Loosely put, Newton taught us that no action can occur without an equal and
opposite reaction. Because there is nothing pushing against the container, propelling it along—no hot gases exploding out the back, for example—it shouldn't be able to move. It's like moving a broken-down car by pushing it from the inside.

If the results hold up, that means there's a way to power vehicles through space without combusting fuel. Today, a satellite's lifetime supply of propellant is limited to how much it can carry. It doesn't need to burn fuel once in orbit, but if a team on the ground wants to tweak its course to avoid space debris or take on a new task, they need to fire it up.
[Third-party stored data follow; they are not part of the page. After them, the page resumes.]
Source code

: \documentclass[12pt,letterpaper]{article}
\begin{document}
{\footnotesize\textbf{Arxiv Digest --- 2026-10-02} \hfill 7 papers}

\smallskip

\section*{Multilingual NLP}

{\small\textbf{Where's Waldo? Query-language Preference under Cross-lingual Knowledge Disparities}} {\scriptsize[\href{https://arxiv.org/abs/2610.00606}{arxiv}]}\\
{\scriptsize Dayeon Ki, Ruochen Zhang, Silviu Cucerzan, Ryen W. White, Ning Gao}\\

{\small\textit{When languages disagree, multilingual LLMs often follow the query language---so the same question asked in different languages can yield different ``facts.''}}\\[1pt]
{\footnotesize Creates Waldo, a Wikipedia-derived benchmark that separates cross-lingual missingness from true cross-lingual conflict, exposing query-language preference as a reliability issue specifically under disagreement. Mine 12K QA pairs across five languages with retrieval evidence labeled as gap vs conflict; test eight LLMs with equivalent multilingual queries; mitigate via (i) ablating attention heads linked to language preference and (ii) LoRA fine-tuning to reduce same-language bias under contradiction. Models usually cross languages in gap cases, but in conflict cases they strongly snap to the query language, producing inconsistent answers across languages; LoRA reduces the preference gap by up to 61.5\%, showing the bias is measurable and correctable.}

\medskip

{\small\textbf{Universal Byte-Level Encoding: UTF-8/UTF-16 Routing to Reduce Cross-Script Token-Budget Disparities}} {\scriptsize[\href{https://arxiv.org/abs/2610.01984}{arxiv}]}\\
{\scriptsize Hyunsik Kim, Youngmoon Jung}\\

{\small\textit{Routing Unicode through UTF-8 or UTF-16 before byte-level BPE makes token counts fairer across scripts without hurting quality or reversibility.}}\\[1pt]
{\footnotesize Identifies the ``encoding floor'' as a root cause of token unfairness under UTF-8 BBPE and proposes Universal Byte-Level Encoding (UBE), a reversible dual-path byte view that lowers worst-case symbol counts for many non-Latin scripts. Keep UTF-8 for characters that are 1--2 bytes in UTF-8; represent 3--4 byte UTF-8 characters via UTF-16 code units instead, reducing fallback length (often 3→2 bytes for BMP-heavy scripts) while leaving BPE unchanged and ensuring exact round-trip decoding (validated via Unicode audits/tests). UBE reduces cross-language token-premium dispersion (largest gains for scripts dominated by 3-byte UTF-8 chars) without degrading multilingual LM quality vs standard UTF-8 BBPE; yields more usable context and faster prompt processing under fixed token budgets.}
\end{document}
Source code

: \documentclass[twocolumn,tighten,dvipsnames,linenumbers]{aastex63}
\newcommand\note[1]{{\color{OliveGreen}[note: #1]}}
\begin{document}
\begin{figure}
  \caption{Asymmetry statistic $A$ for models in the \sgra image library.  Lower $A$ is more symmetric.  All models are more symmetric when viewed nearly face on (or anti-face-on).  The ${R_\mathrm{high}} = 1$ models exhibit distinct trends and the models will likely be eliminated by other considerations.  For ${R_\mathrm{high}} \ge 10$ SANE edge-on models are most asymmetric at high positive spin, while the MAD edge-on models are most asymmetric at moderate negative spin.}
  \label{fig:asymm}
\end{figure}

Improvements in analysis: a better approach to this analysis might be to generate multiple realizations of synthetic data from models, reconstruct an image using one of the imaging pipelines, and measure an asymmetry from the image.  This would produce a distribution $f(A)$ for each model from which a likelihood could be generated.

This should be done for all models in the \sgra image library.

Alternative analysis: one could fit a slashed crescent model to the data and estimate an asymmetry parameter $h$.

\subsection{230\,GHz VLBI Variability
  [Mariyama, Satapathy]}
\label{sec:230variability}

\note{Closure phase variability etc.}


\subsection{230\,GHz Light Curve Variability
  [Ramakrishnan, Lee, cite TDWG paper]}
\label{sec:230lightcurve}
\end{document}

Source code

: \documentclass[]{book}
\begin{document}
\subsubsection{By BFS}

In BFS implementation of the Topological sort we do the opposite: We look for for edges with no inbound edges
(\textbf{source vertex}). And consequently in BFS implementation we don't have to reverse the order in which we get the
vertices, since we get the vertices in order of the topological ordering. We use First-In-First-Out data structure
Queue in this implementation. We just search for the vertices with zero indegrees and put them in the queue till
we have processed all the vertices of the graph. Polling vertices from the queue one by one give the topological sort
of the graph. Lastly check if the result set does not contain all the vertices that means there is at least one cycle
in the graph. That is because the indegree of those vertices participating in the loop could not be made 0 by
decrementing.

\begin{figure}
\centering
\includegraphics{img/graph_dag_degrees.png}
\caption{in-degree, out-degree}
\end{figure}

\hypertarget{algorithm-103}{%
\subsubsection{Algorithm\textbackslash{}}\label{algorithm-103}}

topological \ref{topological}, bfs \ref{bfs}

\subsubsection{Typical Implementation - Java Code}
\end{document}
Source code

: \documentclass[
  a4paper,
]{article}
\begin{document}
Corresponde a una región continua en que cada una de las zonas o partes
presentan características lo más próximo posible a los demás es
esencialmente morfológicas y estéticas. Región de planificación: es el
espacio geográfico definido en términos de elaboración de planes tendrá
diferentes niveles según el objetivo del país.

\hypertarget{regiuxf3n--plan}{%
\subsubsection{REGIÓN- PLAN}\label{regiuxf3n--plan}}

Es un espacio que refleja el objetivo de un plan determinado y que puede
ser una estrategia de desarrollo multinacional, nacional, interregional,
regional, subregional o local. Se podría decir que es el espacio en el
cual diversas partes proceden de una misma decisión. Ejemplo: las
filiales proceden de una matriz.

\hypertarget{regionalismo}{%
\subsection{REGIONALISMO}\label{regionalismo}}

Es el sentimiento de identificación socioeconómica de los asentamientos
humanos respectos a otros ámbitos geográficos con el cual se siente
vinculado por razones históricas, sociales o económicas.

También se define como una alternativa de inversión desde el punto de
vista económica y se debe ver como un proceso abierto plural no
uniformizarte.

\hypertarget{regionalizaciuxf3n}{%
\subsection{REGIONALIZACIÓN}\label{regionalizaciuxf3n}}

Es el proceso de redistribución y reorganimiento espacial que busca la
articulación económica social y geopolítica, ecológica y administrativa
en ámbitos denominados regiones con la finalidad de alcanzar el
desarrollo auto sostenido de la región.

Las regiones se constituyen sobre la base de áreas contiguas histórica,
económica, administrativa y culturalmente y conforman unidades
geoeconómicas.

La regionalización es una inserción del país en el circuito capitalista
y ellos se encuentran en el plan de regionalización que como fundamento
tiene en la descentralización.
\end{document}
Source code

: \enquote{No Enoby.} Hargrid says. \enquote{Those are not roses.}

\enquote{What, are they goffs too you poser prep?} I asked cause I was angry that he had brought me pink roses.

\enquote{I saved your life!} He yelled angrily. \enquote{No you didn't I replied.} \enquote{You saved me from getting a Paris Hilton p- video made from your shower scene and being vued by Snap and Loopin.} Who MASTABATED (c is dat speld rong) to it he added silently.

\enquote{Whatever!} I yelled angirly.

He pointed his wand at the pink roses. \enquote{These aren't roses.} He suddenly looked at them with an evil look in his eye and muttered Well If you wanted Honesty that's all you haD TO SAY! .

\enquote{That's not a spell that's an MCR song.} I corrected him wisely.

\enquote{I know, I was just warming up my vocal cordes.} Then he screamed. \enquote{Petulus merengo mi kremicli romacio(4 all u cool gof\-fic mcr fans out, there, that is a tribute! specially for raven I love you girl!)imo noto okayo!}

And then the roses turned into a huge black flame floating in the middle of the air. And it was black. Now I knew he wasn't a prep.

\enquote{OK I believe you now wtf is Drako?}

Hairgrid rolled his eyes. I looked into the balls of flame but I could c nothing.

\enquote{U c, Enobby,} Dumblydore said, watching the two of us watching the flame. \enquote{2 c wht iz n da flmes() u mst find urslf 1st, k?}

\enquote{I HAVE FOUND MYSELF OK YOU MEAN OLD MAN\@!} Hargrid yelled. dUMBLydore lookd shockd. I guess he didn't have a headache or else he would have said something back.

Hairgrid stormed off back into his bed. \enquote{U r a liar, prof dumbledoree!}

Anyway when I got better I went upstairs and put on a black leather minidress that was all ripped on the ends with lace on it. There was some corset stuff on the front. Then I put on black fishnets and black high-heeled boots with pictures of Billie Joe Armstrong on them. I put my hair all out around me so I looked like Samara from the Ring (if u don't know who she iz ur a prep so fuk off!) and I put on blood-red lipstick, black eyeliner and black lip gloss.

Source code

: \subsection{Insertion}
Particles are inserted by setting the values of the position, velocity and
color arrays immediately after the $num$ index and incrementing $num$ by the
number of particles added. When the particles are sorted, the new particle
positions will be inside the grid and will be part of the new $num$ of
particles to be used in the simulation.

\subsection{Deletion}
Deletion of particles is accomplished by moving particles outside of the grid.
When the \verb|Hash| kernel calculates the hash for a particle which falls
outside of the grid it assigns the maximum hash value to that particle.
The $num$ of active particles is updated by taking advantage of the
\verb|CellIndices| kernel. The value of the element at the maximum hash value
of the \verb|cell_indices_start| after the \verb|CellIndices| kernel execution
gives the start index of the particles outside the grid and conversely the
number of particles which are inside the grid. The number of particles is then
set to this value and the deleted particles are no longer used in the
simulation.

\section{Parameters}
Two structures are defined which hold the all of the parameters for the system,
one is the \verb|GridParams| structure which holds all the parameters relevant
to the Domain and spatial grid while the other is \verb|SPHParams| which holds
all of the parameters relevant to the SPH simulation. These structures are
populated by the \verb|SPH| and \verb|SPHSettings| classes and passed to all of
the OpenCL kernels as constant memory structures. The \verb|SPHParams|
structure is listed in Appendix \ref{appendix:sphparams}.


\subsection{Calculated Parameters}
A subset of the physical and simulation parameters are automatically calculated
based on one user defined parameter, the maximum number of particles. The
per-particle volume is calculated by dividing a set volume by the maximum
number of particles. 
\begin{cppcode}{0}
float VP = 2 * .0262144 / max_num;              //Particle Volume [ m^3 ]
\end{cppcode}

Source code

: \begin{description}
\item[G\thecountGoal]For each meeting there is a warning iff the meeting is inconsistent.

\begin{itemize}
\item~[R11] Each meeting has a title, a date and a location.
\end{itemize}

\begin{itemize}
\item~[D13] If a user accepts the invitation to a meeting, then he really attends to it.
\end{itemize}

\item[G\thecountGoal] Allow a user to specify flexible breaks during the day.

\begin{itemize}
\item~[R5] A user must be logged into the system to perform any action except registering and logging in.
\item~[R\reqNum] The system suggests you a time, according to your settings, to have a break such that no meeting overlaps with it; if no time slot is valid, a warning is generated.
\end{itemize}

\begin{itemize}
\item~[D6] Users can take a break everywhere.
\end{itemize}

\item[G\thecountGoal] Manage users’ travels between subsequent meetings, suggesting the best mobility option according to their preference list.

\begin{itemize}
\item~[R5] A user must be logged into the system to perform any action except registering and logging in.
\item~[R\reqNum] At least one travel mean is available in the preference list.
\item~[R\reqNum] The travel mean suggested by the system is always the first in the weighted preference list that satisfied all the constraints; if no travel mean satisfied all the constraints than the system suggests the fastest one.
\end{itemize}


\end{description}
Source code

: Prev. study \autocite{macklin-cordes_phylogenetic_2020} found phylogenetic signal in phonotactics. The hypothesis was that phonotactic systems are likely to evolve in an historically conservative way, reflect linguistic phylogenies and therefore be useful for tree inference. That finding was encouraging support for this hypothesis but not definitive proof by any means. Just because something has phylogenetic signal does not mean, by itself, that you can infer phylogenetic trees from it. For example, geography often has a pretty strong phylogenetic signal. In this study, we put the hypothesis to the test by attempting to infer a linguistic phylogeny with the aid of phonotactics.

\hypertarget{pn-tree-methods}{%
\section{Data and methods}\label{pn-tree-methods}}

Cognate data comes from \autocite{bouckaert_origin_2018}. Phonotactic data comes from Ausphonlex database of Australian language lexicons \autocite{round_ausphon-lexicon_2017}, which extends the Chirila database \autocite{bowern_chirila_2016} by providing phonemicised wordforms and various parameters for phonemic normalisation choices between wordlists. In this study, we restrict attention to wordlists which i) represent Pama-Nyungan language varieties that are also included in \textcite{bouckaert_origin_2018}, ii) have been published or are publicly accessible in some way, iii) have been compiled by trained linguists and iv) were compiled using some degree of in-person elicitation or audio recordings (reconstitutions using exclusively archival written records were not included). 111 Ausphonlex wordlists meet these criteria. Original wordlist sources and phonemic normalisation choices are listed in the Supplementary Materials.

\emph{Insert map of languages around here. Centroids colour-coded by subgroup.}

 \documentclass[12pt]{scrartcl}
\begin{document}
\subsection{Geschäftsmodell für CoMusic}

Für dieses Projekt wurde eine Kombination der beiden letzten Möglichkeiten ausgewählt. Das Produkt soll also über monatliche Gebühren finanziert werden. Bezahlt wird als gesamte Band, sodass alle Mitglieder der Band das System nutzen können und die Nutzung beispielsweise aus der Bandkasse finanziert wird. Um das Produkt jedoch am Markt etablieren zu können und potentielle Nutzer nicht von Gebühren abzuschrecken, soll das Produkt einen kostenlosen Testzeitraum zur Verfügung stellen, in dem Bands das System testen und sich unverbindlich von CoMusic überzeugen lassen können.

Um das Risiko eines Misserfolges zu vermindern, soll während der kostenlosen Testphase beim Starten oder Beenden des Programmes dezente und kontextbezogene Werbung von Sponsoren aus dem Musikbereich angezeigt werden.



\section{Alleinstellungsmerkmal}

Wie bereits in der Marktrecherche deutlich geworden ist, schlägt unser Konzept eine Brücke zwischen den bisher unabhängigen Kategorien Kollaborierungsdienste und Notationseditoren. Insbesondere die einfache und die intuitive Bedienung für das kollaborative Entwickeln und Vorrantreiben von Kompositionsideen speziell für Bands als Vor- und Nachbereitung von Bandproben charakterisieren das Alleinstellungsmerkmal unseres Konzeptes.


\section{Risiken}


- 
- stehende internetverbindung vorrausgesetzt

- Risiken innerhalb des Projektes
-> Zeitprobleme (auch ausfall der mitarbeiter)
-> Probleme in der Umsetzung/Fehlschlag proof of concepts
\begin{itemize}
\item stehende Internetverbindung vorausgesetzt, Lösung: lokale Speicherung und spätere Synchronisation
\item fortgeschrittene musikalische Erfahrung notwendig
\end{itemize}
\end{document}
But if radio waves can control the vehicle, that all changes. An antenna could be powered by electricity generated with solar panels. Beyond satellites, this could help humans get to Mars. A consistent source of thrust could accelerate a ship to much higher speeds than traditional propellant-based engines, cutting the time it takes to get from Earth to the red planet.

The NASA team isn't the first to find this result. This is actually the fifth time an independent research lab has tested this kind of device successfully. Not surprisingly, the NASA work, done by researchers David Brady, Harold White, and three other scientists, sparked breathless media coverage claiming the laws of physics has been broken.

Here's the tricky part: The laws of physics are called laws for a reason. It's exceedingly unlikely that shooting off radio waves inside a carefully constructed can is enough to break one of them. It's much more likely there's some error in the experiment, something extremely subtle that no one has noticed yet. It's happened before. In 2011, Italian physicists thought they had discovered neutrinos that could travel faster than light, contradicting Einstein's theory of relativity. After extensive testing, the team realized it had flawed data thanks to a loose fiber optic cable. It's likely that the results of the NASA experiment have a similar explanation.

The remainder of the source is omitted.